Planning my own programming language.

drBearhands

2021-11-4

During my years of writing software, I’ve come across a few issues with how we write software. Since I’ve covered my reasoning before, I will only summarize them here: type safety is nice, but doesn’t extend past the memory of a single machine. I therefore want to introduce “holistic programing”: instead of writing individual programs, we write the entirety of the multi-machine system.

There’s a few more things I want for this language.

Accessible: nothing about a language matters if nobody can use it because it is too complicated.
Functional, dependently typed: this is the current standard for type safety. Dependent typing is not difficult, it is just very poorly supported by documentation and examples. It also requires tearing down the mental barriers between types and terms if you have prior experience in strongly typed programming.
Support for linear values: linearity is the best way to handle resources and communication that I know of. In my experience, it is not particularly hard, removes the need for other complicated language structures, and catches more problems that traditional approaches like the with keyword. Unfortunately, few languages support it well.
Architecture agnostic: when creating systems the traditional way, we must architect the solution before writing code, because we need to identify what programs to write before we can write them. That requirement disappears with hollistic (purely declarative) programming. By omitting considerations tied to an architecture or backend from the code, we can postpone optimization and architecting to a later moment. This includes all performance considerations.

Additionally, I want to adopt unison’s hash-based function identifiers. Rather than using names to identify functions, it generates hashes based on its contents. This way there is a single source of truth for function references, and human-readable formatting is decoupled from program specification. Hash-based identifiers should make some things a lot easier, with modest up-front development time, as the people who made unison already did the hard work of figuring out what to do. Among other things, it should simplify modules, and once I get to it, database changes.

So, with the feature set of the core language broadly laid out, where do I start?

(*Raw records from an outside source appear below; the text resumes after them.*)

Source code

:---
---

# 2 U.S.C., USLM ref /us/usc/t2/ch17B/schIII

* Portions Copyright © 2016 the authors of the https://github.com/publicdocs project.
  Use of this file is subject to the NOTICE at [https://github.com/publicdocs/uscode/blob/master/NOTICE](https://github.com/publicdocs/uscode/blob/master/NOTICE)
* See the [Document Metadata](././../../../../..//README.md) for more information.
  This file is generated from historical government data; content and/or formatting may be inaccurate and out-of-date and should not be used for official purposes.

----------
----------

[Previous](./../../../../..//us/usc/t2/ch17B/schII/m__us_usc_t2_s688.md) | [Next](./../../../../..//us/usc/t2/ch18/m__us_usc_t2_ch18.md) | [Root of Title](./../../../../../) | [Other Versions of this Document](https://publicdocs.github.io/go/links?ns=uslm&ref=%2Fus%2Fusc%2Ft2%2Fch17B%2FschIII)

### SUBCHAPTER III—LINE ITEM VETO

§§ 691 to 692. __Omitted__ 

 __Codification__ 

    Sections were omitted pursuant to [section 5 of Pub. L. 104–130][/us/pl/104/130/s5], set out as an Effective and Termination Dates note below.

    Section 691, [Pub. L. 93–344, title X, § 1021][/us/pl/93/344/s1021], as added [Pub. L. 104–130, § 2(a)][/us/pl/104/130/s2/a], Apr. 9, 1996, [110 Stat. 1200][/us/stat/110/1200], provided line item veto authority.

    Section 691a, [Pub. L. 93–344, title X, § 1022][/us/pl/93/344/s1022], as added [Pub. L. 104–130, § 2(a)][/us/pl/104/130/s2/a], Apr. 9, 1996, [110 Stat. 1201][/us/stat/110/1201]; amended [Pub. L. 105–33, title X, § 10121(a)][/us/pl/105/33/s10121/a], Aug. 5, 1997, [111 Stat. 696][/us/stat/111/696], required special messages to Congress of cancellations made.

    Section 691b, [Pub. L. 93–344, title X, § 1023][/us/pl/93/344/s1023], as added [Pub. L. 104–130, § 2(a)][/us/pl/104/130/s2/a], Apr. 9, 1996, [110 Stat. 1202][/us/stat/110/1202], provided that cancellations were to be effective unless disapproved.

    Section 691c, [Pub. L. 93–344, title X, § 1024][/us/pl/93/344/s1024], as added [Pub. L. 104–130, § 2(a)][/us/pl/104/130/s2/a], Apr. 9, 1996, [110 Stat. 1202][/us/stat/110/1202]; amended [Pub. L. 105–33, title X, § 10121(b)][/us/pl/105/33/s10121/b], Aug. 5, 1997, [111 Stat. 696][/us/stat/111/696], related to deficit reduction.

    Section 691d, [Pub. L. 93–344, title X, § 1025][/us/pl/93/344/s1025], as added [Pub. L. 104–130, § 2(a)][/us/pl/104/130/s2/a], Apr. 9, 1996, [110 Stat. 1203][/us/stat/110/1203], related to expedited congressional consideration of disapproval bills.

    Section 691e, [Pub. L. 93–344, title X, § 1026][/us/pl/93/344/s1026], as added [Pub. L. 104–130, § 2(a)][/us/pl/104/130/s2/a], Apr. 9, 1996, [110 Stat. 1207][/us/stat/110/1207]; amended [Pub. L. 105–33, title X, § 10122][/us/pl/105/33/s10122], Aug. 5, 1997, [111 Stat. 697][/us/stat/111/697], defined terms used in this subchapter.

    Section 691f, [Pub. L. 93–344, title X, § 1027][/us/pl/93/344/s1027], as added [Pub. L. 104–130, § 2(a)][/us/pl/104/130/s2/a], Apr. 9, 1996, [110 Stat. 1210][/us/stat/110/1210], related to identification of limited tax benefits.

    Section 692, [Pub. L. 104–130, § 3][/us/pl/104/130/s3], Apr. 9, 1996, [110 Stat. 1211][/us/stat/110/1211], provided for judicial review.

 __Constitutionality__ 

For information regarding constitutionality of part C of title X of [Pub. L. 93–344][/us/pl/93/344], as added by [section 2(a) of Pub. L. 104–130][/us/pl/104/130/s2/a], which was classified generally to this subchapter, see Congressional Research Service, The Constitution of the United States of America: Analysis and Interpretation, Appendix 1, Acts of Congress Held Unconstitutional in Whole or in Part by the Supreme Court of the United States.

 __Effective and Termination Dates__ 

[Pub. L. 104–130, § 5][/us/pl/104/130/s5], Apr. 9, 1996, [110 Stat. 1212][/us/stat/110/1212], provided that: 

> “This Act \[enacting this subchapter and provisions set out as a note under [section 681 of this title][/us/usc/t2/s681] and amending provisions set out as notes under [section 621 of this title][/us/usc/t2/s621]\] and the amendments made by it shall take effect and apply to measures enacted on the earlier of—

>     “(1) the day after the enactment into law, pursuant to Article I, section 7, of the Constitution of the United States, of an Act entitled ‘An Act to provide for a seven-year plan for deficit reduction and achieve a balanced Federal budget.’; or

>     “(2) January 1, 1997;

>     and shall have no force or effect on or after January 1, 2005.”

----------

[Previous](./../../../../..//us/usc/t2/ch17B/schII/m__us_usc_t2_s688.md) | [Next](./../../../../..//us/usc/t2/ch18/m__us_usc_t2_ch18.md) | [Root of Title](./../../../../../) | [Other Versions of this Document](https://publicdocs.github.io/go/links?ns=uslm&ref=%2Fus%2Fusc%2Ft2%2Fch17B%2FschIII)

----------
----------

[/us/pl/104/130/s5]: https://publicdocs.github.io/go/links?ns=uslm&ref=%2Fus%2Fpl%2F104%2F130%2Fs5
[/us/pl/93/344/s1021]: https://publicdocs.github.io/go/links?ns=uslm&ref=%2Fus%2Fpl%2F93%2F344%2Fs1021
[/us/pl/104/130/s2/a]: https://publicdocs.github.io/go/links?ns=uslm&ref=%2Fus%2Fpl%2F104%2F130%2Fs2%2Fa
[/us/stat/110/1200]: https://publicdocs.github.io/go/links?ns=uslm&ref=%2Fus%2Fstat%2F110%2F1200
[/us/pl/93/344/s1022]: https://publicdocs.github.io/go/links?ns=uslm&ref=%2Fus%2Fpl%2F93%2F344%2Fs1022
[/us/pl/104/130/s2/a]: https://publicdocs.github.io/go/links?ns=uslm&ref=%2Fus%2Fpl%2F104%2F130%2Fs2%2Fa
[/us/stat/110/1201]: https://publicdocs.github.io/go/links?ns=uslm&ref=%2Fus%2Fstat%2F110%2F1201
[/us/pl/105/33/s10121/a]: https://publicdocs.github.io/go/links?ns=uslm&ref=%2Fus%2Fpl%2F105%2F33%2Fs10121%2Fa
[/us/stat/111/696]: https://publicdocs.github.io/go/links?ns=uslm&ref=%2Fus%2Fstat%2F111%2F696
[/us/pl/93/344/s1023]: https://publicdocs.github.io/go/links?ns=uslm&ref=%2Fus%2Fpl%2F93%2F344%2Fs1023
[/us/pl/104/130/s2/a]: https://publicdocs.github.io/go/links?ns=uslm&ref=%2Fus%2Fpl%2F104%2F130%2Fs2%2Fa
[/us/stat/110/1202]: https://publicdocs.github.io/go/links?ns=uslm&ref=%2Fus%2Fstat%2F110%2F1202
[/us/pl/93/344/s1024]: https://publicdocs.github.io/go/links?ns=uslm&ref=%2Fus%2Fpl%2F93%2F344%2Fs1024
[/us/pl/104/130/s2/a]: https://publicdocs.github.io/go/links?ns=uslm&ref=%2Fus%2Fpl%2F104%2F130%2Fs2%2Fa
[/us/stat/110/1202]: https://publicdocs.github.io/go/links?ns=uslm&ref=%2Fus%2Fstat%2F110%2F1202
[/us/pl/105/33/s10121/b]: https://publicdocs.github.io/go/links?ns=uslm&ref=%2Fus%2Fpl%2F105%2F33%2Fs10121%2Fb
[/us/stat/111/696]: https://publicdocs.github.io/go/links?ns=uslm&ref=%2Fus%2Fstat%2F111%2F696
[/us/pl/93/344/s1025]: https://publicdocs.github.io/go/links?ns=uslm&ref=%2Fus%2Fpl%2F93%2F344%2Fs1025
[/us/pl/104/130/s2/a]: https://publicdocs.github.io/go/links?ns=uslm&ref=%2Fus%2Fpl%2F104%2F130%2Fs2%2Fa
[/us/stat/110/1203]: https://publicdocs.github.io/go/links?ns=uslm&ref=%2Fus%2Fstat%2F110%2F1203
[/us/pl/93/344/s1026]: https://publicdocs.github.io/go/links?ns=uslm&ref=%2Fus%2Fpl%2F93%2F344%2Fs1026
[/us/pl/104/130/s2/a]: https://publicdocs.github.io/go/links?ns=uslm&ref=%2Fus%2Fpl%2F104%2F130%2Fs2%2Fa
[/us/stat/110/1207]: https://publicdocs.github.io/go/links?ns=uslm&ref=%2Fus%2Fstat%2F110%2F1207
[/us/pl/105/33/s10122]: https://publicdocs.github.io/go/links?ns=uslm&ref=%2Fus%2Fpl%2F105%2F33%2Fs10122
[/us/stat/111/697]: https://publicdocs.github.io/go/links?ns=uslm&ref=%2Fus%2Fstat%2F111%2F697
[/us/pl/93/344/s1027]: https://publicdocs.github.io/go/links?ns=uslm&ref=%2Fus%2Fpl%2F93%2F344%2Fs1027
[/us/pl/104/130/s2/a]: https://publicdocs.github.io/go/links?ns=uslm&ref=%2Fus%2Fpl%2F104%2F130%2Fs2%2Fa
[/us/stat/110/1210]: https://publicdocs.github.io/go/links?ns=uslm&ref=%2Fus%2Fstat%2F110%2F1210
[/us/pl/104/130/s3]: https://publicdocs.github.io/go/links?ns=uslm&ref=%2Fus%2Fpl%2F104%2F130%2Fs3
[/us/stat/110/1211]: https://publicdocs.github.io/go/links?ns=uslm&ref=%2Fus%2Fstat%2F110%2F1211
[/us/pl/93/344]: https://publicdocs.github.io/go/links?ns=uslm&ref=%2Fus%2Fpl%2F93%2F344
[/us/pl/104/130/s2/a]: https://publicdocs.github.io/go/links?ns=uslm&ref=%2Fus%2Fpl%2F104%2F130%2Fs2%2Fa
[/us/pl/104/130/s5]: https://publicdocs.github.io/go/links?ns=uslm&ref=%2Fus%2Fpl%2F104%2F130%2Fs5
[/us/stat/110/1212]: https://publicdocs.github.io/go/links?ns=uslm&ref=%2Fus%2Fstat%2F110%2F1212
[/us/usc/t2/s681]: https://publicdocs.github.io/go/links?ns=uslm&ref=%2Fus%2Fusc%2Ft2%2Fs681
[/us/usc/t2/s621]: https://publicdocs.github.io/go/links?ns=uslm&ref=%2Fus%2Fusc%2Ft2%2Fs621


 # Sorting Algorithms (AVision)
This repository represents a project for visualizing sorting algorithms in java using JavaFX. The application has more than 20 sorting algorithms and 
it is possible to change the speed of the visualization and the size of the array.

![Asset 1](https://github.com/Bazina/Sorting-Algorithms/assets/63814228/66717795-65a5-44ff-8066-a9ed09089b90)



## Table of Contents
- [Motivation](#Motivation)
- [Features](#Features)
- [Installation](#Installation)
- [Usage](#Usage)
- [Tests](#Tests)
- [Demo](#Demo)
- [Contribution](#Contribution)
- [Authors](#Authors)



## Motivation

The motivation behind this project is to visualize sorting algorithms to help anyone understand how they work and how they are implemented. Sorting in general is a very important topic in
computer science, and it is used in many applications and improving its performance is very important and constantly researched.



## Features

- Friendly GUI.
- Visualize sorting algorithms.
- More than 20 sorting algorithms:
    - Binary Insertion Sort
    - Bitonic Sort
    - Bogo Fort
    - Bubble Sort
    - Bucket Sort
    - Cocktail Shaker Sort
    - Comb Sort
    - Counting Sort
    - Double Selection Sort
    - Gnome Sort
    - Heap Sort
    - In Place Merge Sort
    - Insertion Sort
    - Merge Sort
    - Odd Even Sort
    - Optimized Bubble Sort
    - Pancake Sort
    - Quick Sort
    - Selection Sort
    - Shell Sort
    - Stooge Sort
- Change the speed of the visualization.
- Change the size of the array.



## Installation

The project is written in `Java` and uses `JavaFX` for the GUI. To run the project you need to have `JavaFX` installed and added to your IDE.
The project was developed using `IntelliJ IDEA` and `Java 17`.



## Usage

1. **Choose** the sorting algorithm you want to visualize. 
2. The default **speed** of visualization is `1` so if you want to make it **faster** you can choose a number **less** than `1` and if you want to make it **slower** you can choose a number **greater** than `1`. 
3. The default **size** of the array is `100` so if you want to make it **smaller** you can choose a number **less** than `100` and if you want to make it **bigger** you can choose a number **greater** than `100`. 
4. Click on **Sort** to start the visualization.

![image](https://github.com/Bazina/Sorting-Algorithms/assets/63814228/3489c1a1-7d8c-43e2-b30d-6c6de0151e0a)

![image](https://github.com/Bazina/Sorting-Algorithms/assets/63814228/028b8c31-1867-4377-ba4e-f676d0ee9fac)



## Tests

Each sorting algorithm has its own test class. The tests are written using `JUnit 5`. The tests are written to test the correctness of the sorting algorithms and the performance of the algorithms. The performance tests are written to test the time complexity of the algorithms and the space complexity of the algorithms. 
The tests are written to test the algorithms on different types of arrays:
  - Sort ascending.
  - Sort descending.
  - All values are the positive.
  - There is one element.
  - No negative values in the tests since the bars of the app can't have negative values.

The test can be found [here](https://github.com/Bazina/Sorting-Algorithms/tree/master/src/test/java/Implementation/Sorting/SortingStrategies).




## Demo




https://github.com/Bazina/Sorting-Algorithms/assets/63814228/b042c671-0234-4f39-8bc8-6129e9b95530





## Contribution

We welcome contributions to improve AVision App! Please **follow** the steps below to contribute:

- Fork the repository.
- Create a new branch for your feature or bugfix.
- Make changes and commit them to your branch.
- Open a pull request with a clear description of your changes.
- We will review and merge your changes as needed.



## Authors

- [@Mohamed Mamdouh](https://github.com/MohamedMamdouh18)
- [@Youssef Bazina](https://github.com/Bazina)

I decided not to fork Idris 2. Not just because I’m a sucker for peer pressure, but also because Idris 2 is a bit too far from where I want to go, and the compiler seems a tad too complicated to boot.

That said, I will use it to build my language. I sorely missed dependent types the last time I decided to make a functional programming language and there are not many languages that support them. Plus, none of the problems I’ve encountered with Idris in the past would be relevant for a compiler. That’s no coincidence, since Idris 2 is self-hosted, so any such problems are likely caught by the developers.

Since I’m starting from scratch, I should begin by making an AST (Abstract Syntax Tree, the type representation of the language syntax), followed by an evaluator and a parser. I will also need to research & implement a type calculus (likely quantitative type theory), and I will need to implement hash-generation. That seems like a solid beginning. Concurrently, there is a fundamental issues I need to resolve: “real” async interop, particularly concurrent database use.

With real async interop, I mean operations that are fundamentally asynchronous. A Turing-complete language may be able to compute anything that is computable, but that does not include real-world interactions, nor does it mean there is a clear mapping from/to asynchronous and functional representation. For the most part, I am fine with the worst case scenario where I just cannot do this, with one exception: concurrent database use.

Databases are pretty common, and so is having multiple users/processes accessing one concurrently. Unfortunately I am not aware of any calculus that expresses concurrent database read/write in such a way that meaningful analysis and optimization can be performed. Linear types can sort-of model database changes, but not concurrent ones.

someWriteOp :: Table ⊸ Table 
someWriteOp (row : rows) =
  let
    row' = doSomethingToRow row
  in
    (row' : rows)

The above may be correct, but consumes the entire table for just 1 row. Native lenses may be of help, but I rather stay away from anything native.